Lighting instruments: Prowl eBay often and keep a lookout on local auction sites. University surplus can be a great source for older instruments with some life still left in them, so look at local colleges and/or find out who they contract to auction off their gear. DO try to be at least a little picky when picking out gear. As tempting as it is, you don't really want to end up with dented Chinese par cans or Kliegl/Century radial ellipsoidals. There are deals to be had out there and you can often get more modern gear for a good price if your timing is right - maybe not Source 4's, but definitely Altman, Strand, or Colortran fixtures. A good go-to is the 360Q (often under $50 used) and parts are easily accessible. Not the most efficient and I wouldn't necessarily suggest buying them new, but you can't beat the value if you're looking at used gear. I would also try my best to keep things [especially ellipsoidals] within the same series (360Q, 5/50, lekolite, etc) rather than mixing brands and types. Don't forget the costs of buying clamps, safety cables, connectors, extension cables, lamps, etc. These things add up fast.

If you're looking to buy new, I would seriously consider LED fixtures for as many things as you can. You may not be able to get away with all LED, but if you can get a few decent/mid-grade LED wash fixtures in lieu of 1,000w par cans, I would absolutely consider that. 

Sound proofing: You will likely need a consultant for this phase. Just please DO NOT hang egg-crate foam or anything else that is flammable. There have been too many fatalities due to the improper use of the stuff. Rockwool panels are pretty common in spaces, but their installation takes careful consideration and planning, which is where a person knowledgeable in the subject matter comes in to play.


----------



## de27192 (Feb 17, 2015)

HomeGrown said:


> We don't have a complete estimated startup budget yet, were in the process of creating one. Best guess is that it's going to be 30k plus the first few months rent, but that may turn out to be low. We do have a way of paying for the startup though, if a couple of angel donors come through which is looking likely.



So this is quite a small theatre? I think for the theatre and the 2 rehearsal rooms you will struggle to make that 30k work for everything you need. The trouble with a rental place, rather than being a producing house, is that you're much more in need of having industry standard equipment as people hiring the space will need to be familiar with the equipment they're using.

$30k does not go that far. When you consider a fixed angle Source 4 comes in at about $1000, many small theatres could max out a $30k budget just buying their initial complement of profiles.

To work through your list, with some rough ideas:


HomeGrown said:


> -Grid (also wondering what this particular item will cost)



IMHO for $30k total budget you will not get a grid and probably not be able to get even a fly system.

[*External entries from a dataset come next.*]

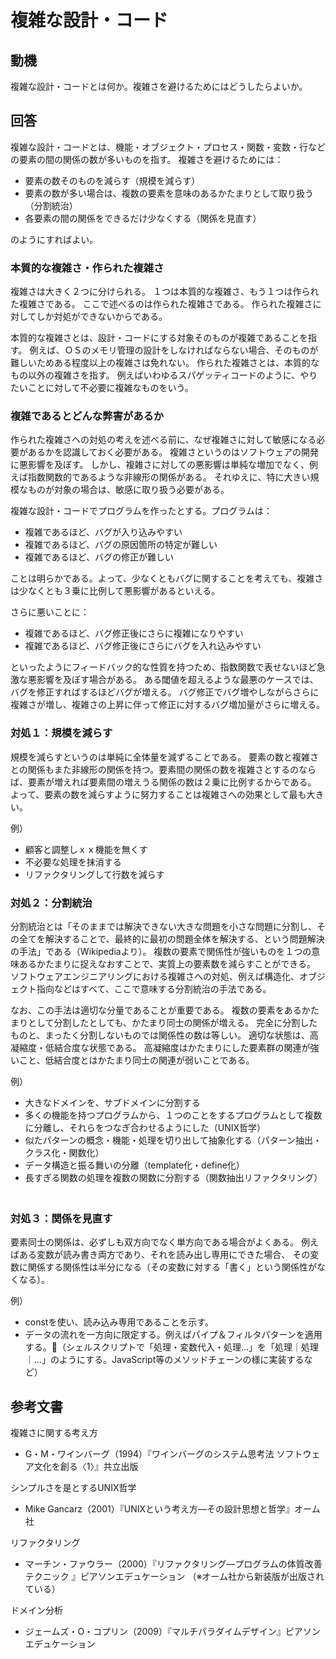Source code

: # 複雑な設計・コード

## 動機
複雑な設計・コードとは何か。複雑さを避けるためにはどうしたらよいか。

## 回答
複雑な設計・コードとは、機能・オブジェクト・プロセス・関数・変数・行などの要素の間の関係の数が多いものを指す。
複雑さを避けるためには：
- 要素の数そのものを減らす（規模を減らす）
- 要素の数が多い場合は、複数の要素を意味のあるかたまりとして取り扱う（分割統治）
- 各要素の間の関係をできるだけ少なくする（関係を見直す）

のようにすればよい。

### 本質的な複雑さ・作られた複雑さ

複雑さは大きく２つに分けられる。
１つは本質的な複雑さ、もう１つは作られた複雑さである。
ここで述べるのは作られた複雑さである。
作られた複雑さに対してしか対処ができないからである。

本質的な複雑さとは、設計・コードにする対象そのものが複雑であることを指す。
例えば、ＯＳのメモリ管理の設計をしなければならない場合、そのものが難しいためある程度以上の複雑さは免れない。
作られた複雑さとは、本質的なもの以外の複雑さを指す。
例えばいわゆるスパゲッティコードのように、やりたいことに対して不必要に複雑なものをいう。

### 複雑であるとどんな弊害があるか
作られた複雑さへの対処の考えを述べる前に、なぜ複雑さに対して敏感になる必要があるかを認識しておく必要がある。
複雑さというのはソフトウェアの開発に悪影響を及ぼす。
しかし、複雑さに対しての悪影響は単純な増加でなく、例えば指数関数的であるような非線形の関係がある。
それゆえに、特に大きい規模なものが対象の場合は、敏感に取り扱う必要がある。

複雑な設計・コードでプログラムを作ったとする。プログラムは：
- 複雑であるほど、バグが入り込みやすい
- 複雑であるほど、バグの原因箇所の特定が難しい
- 複雑であるほど、バグの修正が難しい

ことは明らかである。よって、少なくともバグに関することを考えても、複雑さは少なくとも３乗に比例して悪影響があるといえる。

さらに悪いことに：
- 複雑であるほど、バグ修正後にさらに複雑になりやすい
- 複雑であるほど、バグ修正後にさらにバグを入れ込みやすい

といったようにフィードバック的な性質を持つため、指数関数で表せないほど急激な悪影響を及ぼす場合がある。
ある閾値を超えるような最悪のケースでは、バグを修正すればするほどバグが増える。
バグ修正でバグ増やしながらさらに複雑さが増し、複雑さの上昇に伴って修正に対するバグ増加量がさらに増える。

### 対処１：規模を減らす
規模を減らすというのは単純に全体量を減ずることである。
要素の数と複雑さとの関係もまた非線形の関係を持つ。要素間の関係の数を複雑さとするのならば、要素が増えれば要素間の増えうる関係の数は２乗に比例するからである。
よって、要素の数を減らすように努力することは複雑さへの効果として最も大きい。

例）
- 顧客と調整しｘｘ機能を無くす
- 不必要な処理を抹消する
- リファクタリングして行数を減らす

### 対処２：分割統治
分割統治とは「そのままでは解決できない大きな問題を小さな問題に分割し、その全てを解決することで、最終的に最初の問題全体を解決する、という問題解決の手法」である（Wikipediaより）。
複数の要素で関係性が強いものを１つの意味あるかたまりに捉えなおすことで、実質上の要素数を減らすことができる。
ソフトウェアエンジニアリングにおける複雑さへの対処、例えば構造化、オブジェクト指向などはすべて、ここで意味する分割統治の手法である。

なお、この手法は適切な分量であることが重要である。
複数の要素をあるかたまりとして分割したとしても、かたまり同士の関係が増える。
完全に分割したものと、まったく分割しないものでは関係性の数は等しい。
適切な状態は、高凝縮度・低結合度な状態である。
高凝縮度はかたまりにした要素群の関連が強いこと、低結合度とはかたまり同士の関連が弱いことである。

例）
- 大きなドメインを、サブドメインに分割する
- 多くの機能を持つプログラムから、１つのことをするプログラムとして複数に分離し、それらをつなぎ合わせるようにした（UNIX哲学）
- 似たパターンの概念・機能・処理を切り出して抽象化する（パターン抽出・クラス化・関数化）
- データ構造と振る舞いの分離（template化・define化）
- 長すぎる関数の処理を複数の関数に分割する（関数抽出リファクタリング）
　
### 対処３：関係を見直す
要素同士の関係は、必ずしも双方向でなく単方向である場合がよくある。
例えばある変数が読み書き両方であり、それを読み出し専用にできた場合、
その変数に関係する関係性は半分になる（その変数に対する「書く」という関係性がなくなる）。

例）
- constを使い、読み込み専用であることを示す。
- データの流れを一方向に限定する。例えばパイプ＆フィルタパターンを適用する。（シェルスクリプトで「処理・変数代入・処理…」を「処理｜処理｜…」のようにする。JavaScript等のメソッドチェーンの様に実装するなど）

## 参考文書
複雑さに関する考え方
- G・M・ワインバーグ（1994）『ワインバーグのシステム思考法 ソフトウェア文化を創る〈1〉』共立出版

シンプルさを是とするUNIX哲学
- Mike Gancarz（2001）『UNIXという考え方―その設計思想と哲学』オーム社

リファクタリング
- マーチン・ファウラー（2000）『リファクタリング―プログラムの体質改善テクニック 』ピアソンエデュケーション （※オーム社から新装版が出版されている）

ドメイン分析
- ジェームズ・O・コプリン（2009）『マルチパラダイムデザイン』ピアソンエデュケーション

Not to mention that with 15ft ceilings, you have no room for a proper fly system anyway. My instinct would be to go for fixed bars over the stage, with access by either a big ladder (IE a Zarges 14 rung Skymaster) or with a small zip-up tower. The tower is much nicer to work in since you can roll it with somebody in it, and make focussing much quicker.

I would recommend you have maybe 3-5 electrics bars (internally wired with spaced sockets) at fixed positions; and perhaps if you intend to fly much set, you could have a couple of tab tracks - this would at least allow you to swipe a couple of different cloths on and off the stage; as well as a fixed bar for either a cloth or a cyc at furthest up-stage.

Also each side of the stage you would benefit from just putting a few simple pulleys and sash cord in the roof to 4' scaff bars, just for hanging black legs on to give you a bit of masking in the wings.


> -Lighting instruments
> -Dimmers
> -Light board



You're in luck - the market is better covered than ever with cheap lanterns. However you do tend to get what you pay for so pick wisely. Brands like *Altman* , *Chauvet *and *Elation* do IMO offer a good quality product at an affordable price, their errr similiarity to major market products also makes them easy to give to visiting companies to use straight away. One thing you could consider, dare I say it - is going all LED. There are decent LED Profiles, Fresnels, PAR Cans, and floods on the market now.... they will save you the investment in dimmers, save you a lot of investment in power cabling (you can run many LEDs off the same circuit and still have them individually controllable), they will save you electricity bills, and they will save you consumable costs IE lamps and gel. Sadly you may get some opposition from hirers, but it's a consideration you should not knock, because of the opportunity to save significant infrastructure costs.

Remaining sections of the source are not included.